Recorde-se que o Coman­dante Municipal de Cabin­da da Policia do MPLA, nas vestes de declarante, disse em tribunal que Ma­vungo não se encontrava a cometer nenhum crime aquando da sua detenção, mas que fora detido por prevenção.

Prevenção? Exactamente. Um pouco à imagem e se­melhança do que se passa na Coreia do Norte.

“Pensávamos que o Tribu­nal de Cabinda fosse inde­pendente mas não é. Não podemos deixar esgotar todos os meios possíveis. Vamos interpor o recur­so esta semana junto ao Tribunal Supremo”, disse Arão Tempo, um dos ad­vogados do activista.

Arão Tempo que, mesmo por dolorosa experiência própria, sabe que está a obrigar os algozes do regi­me a voltar a levá-lo para a prisão, nem que seja como medida de… prevenção. Usar o verbo pensar é um perigo. Um atentado con­tra a segurança do Estado. Um forte indício de tenta­tiva de golpe de Estado.

“Não foi provado que Marcos Mavungo orde­nou que se espalhasse na cidade os referidos pan­fletos e nem tão pouco ser ele detentor de explosivos. Tudo isso não foi provado. O juiz apenas leu os quesi­tos e, por fim, directamen­te passou a ler a sentença. Não foram consideradas quaisquer matérias que referissem que Marcos Mavungo fosse inocente”, disse o advogado.

Teria sido mais simples que o juiz lê-se apenas a sentença que, aliás, há muito estava escrita.

Segundo o despacho de pronúncia do Ministério Público do MPLA, o ac­tivista, de 52 anos, surge associado à recuperação pela polícia de material explosivo – 10 blocos de TNT de 200 gramas e um rolo de cordão detonante – na véspera de uma ma­nifestação agendada para 14 de Março, em Cabinda.

Estas acusações foram re­futadas antes e durante o julgamento pela defesa e pelo arguido. Mas, como já sabiam, os advogados de defesa estavam a falar para as paredes. Os fun­cionários do regime não estavam no tribunal para julgar, estavam para con­denar. Estavam para ler a sentença emitida de Luan­da.

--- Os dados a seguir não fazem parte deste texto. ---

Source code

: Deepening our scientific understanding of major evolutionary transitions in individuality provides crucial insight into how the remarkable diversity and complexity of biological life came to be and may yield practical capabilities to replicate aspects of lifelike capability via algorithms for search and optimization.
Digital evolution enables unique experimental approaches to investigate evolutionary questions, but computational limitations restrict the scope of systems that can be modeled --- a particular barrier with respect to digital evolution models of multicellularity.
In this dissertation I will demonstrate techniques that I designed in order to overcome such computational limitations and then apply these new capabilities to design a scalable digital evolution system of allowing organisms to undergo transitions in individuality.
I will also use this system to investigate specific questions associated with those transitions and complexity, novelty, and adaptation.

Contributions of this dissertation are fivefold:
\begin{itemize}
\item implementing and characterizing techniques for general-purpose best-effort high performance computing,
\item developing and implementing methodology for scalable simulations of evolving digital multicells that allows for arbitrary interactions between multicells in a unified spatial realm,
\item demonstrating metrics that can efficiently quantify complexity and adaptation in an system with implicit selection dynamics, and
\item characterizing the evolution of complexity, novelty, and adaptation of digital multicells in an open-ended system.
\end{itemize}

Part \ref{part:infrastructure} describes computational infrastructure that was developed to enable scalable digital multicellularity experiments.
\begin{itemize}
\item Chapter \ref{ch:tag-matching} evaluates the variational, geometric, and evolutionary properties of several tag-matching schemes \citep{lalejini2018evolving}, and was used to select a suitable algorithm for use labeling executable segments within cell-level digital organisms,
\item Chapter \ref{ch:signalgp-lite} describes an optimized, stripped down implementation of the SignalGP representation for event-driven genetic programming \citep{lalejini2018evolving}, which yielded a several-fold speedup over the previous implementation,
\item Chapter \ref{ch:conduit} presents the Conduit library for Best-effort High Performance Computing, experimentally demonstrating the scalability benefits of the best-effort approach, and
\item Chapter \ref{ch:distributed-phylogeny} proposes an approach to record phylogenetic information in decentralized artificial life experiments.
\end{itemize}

Na semana passada a Amnistia Internacional declarou Mavungo como “prisioneiro de consciên­cia” e apelou à pressão da comunidade internacional para exigir a libertação “imediata e incondicional” do activista.

De nada valeu. Aliás, não valeu em Angola como não vale na Coreia do Nor­te. Se Angola é o MPLA e o MPLA é Angola, do que é que se estava à espera?

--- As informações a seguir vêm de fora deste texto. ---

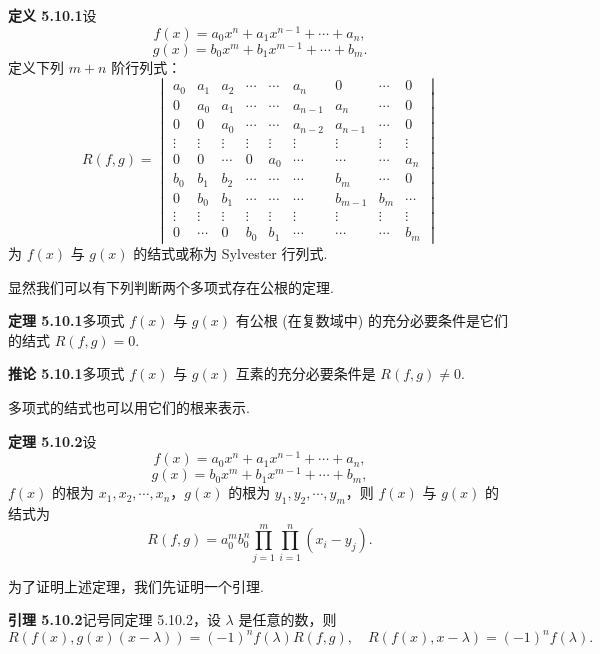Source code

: \documentclass[UTF8, 12pt, fontset=fandol, oneside]{ctexart}
\begin{document}
\noindent\textbf{定义 5.10.1}\quad 设
\[
f(x)=a_0x^n+a_1x^{n-1}+\cdots+a_n,
\]
\[
g(x)=b_0x^m+b_1x^{m-1}+\cdots+b_m.
\]
定义下列 $m+n$ 阶行列式：
\[
R(f,g)=
\begin{vmatrix}
a_0&a_1&a_2&\cdots&\cdots&a_n&0&\cdots&0\\
0&a_0&a_1&\cdots&\cdots&a_{n-1}&a_n&\cdots&0\\
0&0&a_0&\cdots&\cdots&a_{n-2}&a_{n-1}&\cdots&0\\
\vdots&\vdots&\vdots&\vdots&\vdots&\vdots&\vdots&\vdots&\vdots\\
0&0&\cdots&0&a_0&\cdots&\cdots&\cdots&a_n\\
b_0&b_1&b_2&\cdots&\cdots&\cdots&b_m&\cdots&0\\
0&b_0&b_1&\cdots&\cdots&\cdots&b_{m-1}&b_m&\cdots\\
\vdots&\vdots&\vdots&\vdots&\vdots&\vdots&\vdots&\vdots&\vdots\\
0&\cdots&0&b_0&b_1&\cdots&\cdots&\cdots&b_m
\end{vmatrix}
\]
为 $f(x)$ 与 $g(x)$ 的结式或称为 Sylvester 行列式.

显然我们可以有下列判断两个多项式存在公根的定理.

\noindent\textbf{定理 5.10.1}\quad 多项式 $f(x)$ 与 $g(x)$ 有公根 (在复数域中) 的充分必要条件是它们的结式 $R(f,g)=0$.

\noindent\textbf{推论 5.10.1}\quad 多项式 $f(x)$ 与 $g(x)$ 互素的充分必要条件是 $R(f,g)\neq 0$.

多项式的结式也可以用它们的根来表示.

\noindent\textbf{定理 5.10.2}\quad 设
\[
f(x)=a_0x^n+a_1x^{n-1}+\cdots+a_n,
\]
\[
g(x)=b_0x^m+b_1x^{m-1}+\cdots+b_m,
\]
$f(x)$ 的根为 $x_1,x_2,\cdots,x_n$，$g(x)$ 的根为 $y_1,y_2,\cdots,y_m$，则 $f(x)$ 与 $g(x)$ 的结式为
\begin{equation}
R(f,g)=a_0^mb_0^n\prod_{j=1}^m\prod_{i=1}^n(x_i-y_j).
\tag{5.10.2}
\end{equation}

为了证明上述定理，我们先证明一个引理.

\noindent\textbf{引理 5.10.2}\quad 记号同定理 5.10.2，设 $\lambda$ 是任意的数，则
\[
R(f(x),g(x)(x-\lambda))=(-1)^nf(\lambda)R(f,g),\quad R(f(x),x-\lambda)=(-1)^nf(\lambda).
\]
\end{document}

Trata-se do quarto cida­dão de Cabinda a ser de­clarado “prisioneiro de consciência” pela Amnis­tia Internacional desde 2007.

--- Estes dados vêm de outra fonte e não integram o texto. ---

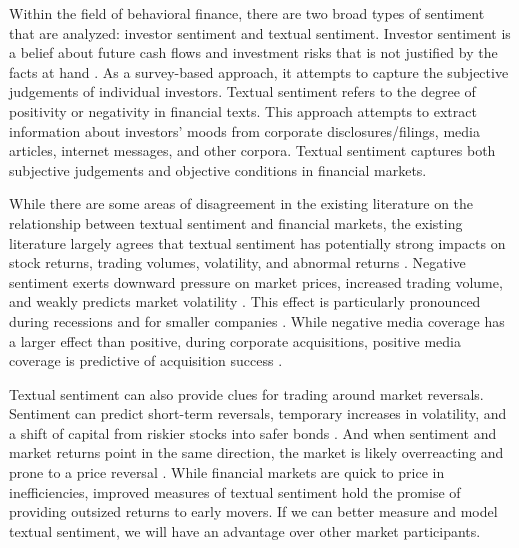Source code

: 
Within the field of behavioral finance, there are two broad types of sentiment that are analyzed: investor sentiment and textual sentiment. Investor sentiment is a belief about future cash flows and investment risks that is not justified by the facts at hand \citep{BakerMalcolm2007ISit}. As a survey-based approach, it attempts to capture the subjective judgements of individual investors. Textual sentiment refers to the degree of positivity or negativity in financial texts. This approach attempts to extract information about investors’ moods from corporate disclosures/filings, media articles, internet messages, and other corpora. Textual sentiment captures both subjective judgements and objective conditions in financial markets.



While there are some areas of disagreement in the existing literature on the relationship between textual sentiment and financial markets, the existing literature largely agrees that textual sentiment has potentially strong impacts on stock returns, trading volumes, volatility, and abnormal returns \citep{KearneyColm2014Tsif}. Negative sentiment exerts downward pressure on market prices, increased trading volume, and weakly predicts market volatility \citep{TetlockPaul2007GCtI}. This effect is particularly pronounced during recessions \citep{garciadiego2013SdR} and for smaller companies \citep{FergusonNickyJ2015MCaS}. While negative media coverage has a larger effect than positive, during corporate acquisitions, positive media coverage is predictive of acquisition success \citep{buehlmaier2015role}.

Textual sentiment can also provide clues for trading around market reversals. Sentiment can predict short-term reversals, temporary increases in volatility, and a shift of capital from riskier stocks into safer bonds \citep{DaZhi2015TSoA}. And when sentiment and market returns point in the same direction, the market is likely overreacting and prone to a price reversal \citep{froot2017media}. While financial markets are quick to price in inefficiencies, improved measures of textual sentiment hold the promise of providing outsized returns to early movers. If we can better measure and model textual sentiment, we will have an advantage over other market participants.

O Parlamento Europeu aprovou uma resolução sobre as “tentativas inces­santes” das autoridades para limitar as liberdades de expressão, de impren­sa e de reunião pacífica e de associação e apontou o caso Mavungo como exemplo.

PARA ACABAR COM A REPRESSÃO O REGIME REPRIME

A condenação de José Ma­vungo a seis anos de pri­são deve ser enquadrada no clima de repressão e supressão de dissidentes em Angola, disse a direc­tora da seção portuguesa da Amnistia Internacional.

“Atendendo ao ambiente altamente repressivo e de supressão de vozes dis­sidentes em Angola, na verdade, a condenação, não é uma surpresa”, disse Teresa Pina, directora da secção portuguesa da Am­nistia Internacional (AI).

“A Amnistia Internacional sempre se bateu pela li­bertação imediata e incon­dicional de Mavungo pre­cisamente por entender que se trata de um prisio­neiro de consciência, ou seja: que foi detido apenas por tentar exercer de for­ma pacifica o seu direito à liberdade de expressão”, acrescentou a responsável pela organização não-go­vernamental.

“Ninguém pode ser preso por dizer o que pensa. Por isso, o consideramos des­de o primeiro minuto um prisioneiro de consciência e isto enquadra-se num contexto mais vasto: as autoridades angolanas de­veriam, como está previs­to na própria Constituição — que consagra a liber­dade de reunião e de ex­pressão — encorajar uma troca saudável de opiniões contrárias em vez de go­vernar o país semeando o medo e silenciando as vozes mais críticas”, con­cluiu a directora da AI em Portugal.